Alert description
Note
This alert takes effect only for OceanBase clusters of version V4.0.0.0 or later.This alert is used to identify abnormal log stream (LS) leader scenarios within a tenant: when the number of leaders for a log stream is not 1 (i.e., it has no leader or multiple leaders), the log stream is considered abnormal and an alert is triggered.
Alert principle
The following table lists the key parameters involved in the monitoring logic of this alert.
Parameter |
Value |
|---|---|
| Monitoring Metrics | ob_tenant_log_stream_no_leader: Indicates whether there are leaderless log streams in the tenant. An alert is triggered when this value is 1. |
| Monitoring Expression | ob_tenant_log_stream_no_leader{@LABELS} |
| Metric Collection | ob_tenant_log_stream_no_leader |
| Metric Source | OCP scheduled task inspection (non-Agent collection), collection SQL:SELECT tenant_id FROM __all_virtual_log_stat WHERE ls_id = 1 AND role = 'LEADER'SELECT a.tenant_id, a.ls_id, COUNT(*) as leader_count FROM CDB_OB_LS a INNER JOIN CDB_OB_LS_LOCATIONS b ON a.tenant_id = b.tenant_id AND a.ls_id = b.ls_id AND b.role = 'LEADER' WHERE a.status NOT IN ('creating', 'create_abort') GROUP BY a.tenant_id, a.ls_id |
| Detection Cycle | 60 Seconds |
Rule information
Monitoring Metrics |
Default Threshold |
Duration |
Detection Cycle |
Elimination Cycle |
|---|---|---|---|---|
| ob_tenant_log_stream_no_leader | 1 | 180 Seconds | 60 Seconds | 5 Minutes |
Alert information
Alert Trigger Method |
Alert Level |
Scope |
|---|---|---|
| Based on monitoring metric expression | Critical | Tenant |
Alert template
Alert overview
- Template: ${alarm_target} ${alarm_name}
- Example: alarm_template_id=1:ob_cluster=xxx:tenant_name=tenant_a:ls_id=1001 OceanBase tenant log stream owner absent
Alert Details
- Template: Cluster: ${ob_cluster_name}, Tenant: ${tenant_name}, Log Stream: ${ls_id}, Alert: ${alarm_name}.

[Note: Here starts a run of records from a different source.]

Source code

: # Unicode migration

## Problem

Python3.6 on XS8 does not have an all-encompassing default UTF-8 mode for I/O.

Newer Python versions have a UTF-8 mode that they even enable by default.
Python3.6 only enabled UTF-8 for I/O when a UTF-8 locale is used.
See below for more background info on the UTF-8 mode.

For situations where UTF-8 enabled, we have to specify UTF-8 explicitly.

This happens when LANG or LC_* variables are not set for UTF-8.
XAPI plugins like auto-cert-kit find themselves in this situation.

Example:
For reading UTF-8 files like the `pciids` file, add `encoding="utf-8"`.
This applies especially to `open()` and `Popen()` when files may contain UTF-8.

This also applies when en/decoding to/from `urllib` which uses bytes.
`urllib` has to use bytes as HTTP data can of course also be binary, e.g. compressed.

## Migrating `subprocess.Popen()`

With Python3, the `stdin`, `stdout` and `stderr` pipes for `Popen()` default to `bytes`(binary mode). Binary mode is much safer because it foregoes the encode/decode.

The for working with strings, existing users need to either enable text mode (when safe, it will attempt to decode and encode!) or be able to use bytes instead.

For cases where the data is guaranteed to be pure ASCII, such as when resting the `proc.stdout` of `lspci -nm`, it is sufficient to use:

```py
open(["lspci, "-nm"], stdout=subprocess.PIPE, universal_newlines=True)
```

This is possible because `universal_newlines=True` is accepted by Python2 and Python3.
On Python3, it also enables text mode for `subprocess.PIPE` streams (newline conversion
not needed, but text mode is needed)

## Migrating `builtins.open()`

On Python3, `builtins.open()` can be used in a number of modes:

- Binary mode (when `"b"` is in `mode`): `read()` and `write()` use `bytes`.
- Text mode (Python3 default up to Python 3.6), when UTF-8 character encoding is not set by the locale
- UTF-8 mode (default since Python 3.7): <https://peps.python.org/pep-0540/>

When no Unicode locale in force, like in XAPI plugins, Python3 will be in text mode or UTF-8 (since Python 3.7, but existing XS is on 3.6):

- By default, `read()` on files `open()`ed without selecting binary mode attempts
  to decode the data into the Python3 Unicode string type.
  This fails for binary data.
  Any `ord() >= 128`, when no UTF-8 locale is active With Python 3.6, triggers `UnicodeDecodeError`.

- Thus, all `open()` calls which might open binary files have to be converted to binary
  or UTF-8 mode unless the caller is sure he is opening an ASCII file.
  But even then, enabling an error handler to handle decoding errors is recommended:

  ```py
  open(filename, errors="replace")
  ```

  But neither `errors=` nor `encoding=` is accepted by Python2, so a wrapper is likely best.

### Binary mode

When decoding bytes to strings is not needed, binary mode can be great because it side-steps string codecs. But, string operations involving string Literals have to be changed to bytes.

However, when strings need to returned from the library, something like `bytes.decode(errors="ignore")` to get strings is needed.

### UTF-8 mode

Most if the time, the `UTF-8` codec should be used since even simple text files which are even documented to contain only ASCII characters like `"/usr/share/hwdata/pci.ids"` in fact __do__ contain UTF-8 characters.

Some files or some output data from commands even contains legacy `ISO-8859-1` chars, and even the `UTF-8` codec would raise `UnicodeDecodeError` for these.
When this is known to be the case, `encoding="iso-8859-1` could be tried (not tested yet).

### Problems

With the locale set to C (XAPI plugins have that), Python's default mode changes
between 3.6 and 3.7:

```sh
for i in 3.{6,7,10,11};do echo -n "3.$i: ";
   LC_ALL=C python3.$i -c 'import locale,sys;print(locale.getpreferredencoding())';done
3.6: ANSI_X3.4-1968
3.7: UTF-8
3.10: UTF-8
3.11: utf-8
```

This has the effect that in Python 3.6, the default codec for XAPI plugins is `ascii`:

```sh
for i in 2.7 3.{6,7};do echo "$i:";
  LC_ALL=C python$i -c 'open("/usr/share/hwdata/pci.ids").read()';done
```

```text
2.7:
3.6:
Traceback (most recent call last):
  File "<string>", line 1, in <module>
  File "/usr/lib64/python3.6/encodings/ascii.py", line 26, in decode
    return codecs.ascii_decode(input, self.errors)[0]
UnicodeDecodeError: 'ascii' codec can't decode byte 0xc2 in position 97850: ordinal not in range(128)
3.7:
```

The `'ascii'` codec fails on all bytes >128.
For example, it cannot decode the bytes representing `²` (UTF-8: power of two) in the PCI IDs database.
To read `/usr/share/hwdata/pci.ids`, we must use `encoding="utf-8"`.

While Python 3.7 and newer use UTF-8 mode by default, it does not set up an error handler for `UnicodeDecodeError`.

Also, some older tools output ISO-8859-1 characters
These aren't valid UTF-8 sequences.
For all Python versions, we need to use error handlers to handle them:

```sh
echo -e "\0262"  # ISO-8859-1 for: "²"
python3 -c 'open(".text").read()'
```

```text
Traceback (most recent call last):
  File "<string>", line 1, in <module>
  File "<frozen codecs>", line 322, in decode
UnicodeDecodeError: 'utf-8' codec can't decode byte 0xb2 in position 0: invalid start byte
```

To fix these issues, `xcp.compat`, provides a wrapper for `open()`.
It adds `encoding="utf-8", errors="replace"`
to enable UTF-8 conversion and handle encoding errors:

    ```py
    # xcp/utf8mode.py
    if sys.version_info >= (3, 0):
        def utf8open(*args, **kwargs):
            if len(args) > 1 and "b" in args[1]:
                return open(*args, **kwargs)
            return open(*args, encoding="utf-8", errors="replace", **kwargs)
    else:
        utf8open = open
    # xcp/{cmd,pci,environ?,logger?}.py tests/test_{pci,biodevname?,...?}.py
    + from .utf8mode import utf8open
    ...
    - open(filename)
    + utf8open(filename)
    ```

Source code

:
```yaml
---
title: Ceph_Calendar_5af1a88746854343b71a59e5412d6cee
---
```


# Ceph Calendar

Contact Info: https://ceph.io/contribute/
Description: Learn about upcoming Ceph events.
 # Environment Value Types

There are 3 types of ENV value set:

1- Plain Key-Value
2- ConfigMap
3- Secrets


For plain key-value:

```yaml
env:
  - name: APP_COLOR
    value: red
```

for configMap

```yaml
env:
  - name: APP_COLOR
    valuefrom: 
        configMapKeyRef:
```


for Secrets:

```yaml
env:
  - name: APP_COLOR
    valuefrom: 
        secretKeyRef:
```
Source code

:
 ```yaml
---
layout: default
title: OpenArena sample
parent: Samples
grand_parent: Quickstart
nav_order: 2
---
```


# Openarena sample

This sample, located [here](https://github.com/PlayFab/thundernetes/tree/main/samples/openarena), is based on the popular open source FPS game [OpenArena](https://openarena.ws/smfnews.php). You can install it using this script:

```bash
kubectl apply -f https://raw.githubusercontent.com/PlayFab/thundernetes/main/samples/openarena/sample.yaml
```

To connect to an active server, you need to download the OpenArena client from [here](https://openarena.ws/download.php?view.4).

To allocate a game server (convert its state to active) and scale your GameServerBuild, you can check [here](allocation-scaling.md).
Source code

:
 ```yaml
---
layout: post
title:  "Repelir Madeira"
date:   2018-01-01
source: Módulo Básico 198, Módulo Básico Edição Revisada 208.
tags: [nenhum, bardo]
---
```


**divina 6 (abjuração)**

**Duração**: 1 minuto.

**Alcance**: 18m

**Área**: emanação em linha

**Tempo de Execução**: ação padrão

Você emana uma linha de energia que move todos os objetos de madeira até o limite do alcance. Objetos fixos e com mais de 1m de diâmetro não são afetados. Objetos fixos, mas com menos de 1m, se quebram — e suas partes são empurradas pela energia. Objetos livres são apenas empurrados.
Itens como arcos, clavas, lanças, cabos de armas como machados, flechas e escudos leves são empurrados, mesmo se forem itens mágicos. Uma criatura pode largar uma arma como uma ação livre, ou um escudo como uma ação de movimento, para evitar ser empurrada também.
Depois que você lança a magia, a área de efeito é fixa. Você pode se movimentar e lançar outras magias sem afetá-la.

- Example: cluster: ob_cluster_x, tenant: tenant_a, log stream: 1001, alert: OceanBase tenant log stream leader absent.
Alert recovery
- Template: Alert: ${alarm_name}, Tenant Log Stream Owner Absent: ${value_shown}
- Example: Alert: OceanBase tenant log stream leader absent, Tenant log stream leader absent: 0
Impact on the system
Impact on the OceanBase tenant: An orphaned log stream affects its read/write availability and fault recovery capability.
Impact on OCP: OCP will continuously generate alerts at the log stream level, prompting operations personnel to restore the leader election status as soon as possible.
Impact on business: Request failures, increased latency, or partial business unavailability may occur.
Possible causes
The majority of replicas are unavailable, preventing the completion of leader election.
Replica disconnection due to node downtime, network partitioning, or data center failure.
Primary election failed due to abnormal replica roles or inconsistent log stream metadata.
Solution
First, check the status of the tenant and node where the abnormal log stream is located, and restore the failed node/network connectivity.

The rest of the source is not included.